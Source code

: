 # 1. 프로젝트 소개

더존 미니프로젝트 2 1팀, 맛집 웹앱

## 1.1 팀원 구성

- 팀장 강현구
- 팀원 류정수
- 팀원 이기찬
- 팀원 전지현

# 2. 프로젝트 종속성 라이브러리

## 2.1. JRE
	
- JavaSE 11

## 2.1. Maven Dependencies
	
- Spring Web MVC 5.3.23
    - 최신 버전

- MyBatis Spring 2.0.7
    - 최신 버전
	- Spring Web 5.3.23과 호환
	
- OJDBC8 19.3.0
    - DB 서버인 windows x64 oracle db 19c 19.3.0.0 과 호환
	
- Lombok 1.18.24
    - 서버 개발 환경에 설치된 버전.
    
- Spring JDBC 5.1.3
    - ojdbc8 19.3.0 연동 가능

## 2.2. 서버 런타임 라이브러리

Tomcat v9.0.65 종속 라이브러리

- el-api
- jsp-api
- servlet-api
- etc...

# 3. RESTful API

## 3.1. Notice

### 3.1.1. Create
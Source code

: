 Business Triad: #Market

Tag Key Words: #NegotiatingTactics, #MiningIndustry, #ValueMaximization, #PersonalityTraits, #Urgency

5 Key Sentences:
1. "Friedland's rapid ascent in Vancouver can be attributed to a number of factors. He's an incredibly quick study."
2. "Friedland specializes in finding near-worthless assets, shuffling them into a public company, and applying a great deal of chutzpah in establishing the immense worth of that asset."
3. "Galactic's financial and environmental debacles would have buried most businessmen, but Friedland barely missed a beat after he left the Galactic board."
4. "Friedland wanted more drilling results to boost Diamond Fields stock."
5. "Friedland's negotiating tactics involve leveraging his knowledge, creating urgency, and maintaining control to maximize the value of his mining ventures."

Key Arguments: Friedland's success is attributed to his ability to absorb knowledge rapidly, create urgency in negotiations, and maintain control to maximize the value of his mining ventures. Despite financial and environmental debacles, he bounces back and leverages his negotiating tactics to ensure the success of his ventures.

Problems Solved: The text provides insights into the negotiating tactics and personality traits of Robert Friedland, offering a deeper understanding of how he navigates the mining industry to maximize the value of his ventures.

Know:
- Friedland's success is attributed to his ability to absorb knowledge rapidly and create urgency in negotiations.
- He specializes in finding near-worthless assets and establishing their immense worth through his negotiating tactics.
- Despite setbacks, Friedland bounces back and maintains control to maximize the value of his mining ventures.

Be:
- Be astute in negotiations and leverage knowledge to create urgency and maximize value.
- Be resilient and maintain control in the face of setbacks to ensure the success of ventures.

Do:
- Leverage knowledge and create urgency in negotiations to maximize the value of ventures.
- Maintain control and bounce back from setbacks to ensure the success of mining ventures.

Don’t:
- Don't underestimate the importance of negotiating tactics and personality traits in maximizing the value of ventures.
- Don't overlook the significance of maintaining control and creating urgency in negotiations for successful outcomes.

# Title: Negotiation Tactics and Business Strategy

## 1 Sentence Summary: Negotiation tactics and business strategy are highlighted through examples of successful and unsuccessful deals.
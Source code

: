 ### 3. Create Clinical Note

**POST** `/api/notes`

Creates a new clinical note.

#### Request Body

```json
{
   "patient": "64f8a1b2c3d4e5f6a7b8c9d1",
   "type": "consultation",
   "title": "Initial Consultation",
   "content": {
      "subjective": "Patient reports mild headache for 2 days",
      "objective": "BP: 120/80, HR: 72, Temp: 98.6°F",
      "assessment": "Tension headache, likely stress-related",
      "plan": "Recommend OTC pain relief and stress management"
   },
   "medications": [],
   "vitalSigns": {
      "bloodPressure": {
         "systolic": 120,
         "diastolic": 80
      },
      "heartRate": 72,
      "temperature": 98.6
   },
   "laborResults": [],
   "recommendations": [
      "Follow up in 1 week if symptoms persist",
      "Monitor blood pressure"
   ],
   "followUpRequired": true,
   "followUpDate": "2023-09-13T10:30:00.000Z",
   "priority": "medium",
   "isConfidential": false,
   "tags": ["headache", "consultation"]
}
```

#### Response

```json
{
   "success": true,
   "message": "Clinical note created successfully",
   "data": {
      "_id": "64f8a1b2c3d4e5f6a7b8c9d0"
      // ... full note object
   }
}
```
• • •
Copy out, word for word, the part of the entries above that begins at the line with "## 1.1 팀원 구성" and ends at the line with "negotiating tactics involve", including both.

» **Reply to the task**:
## 1.1 팀원 구성

- 팀장 강현구
- 팀원 류정수
- 팀원 이기찬
- 팀원 전지현

# 2. 프로젝트 종속성 라이브러리

## 2.1. JRE
	
- JavaSE 11

## 2.1. Maven Dependencies
	
- Spring Web MVC 5.3.23
    - 최신 버전

- MyBatis Spring 2.0.7
    - 최신 버전
	- Spring Web 5.3.23과 호환
	
- OJDBC8 19.3.0
    - DB 서버인 windows x64 oracle db 19c 19.3.0.0 과 호환
	
- Lombok 1.18.24
    - 서버 개발 환경에 설치된 버전.
    
- Spring JDBC 5.1.3
    - ojdbc8 19.3.0 연동 가능

## 2.2. 서버 런타임 라이브러리

Tomcat v9.0.65 종속 라이브러리

- el-api
- jsp-api
- servlet-api
- etc...

# 3. RESTful API

## 3.1. Notice

### 3.1.1. Create
Source code

: Business Triad: #Market

Tag Key Words: #NegotiatingTactics, #MiningIndustry, #ValueMaximization, #PersonalityTraits, #Urgency

5 Key Sentences:
1. "Friedland's rapid ascent in Vancouver can be attributed to a number of factors. He's an incredibly quick study."
2. "Friedland specializes in finding near-worthless assets, shuffling them into a public company, and applying a great deal of chutzpah in establishing the immense worth of that asset."
3. "Galactic's financial and environmental debacles would have buried most businessmen, but Friedland barely missed a beat after he left the Galactic board."
4. "Friedland wanted more drilling results to boost Diamond Fields stock."
5. "Friedland's negotiating tactics involve leveraging his knowledge, creating urgency, and maintaining control to maximize the value of his mining ventures."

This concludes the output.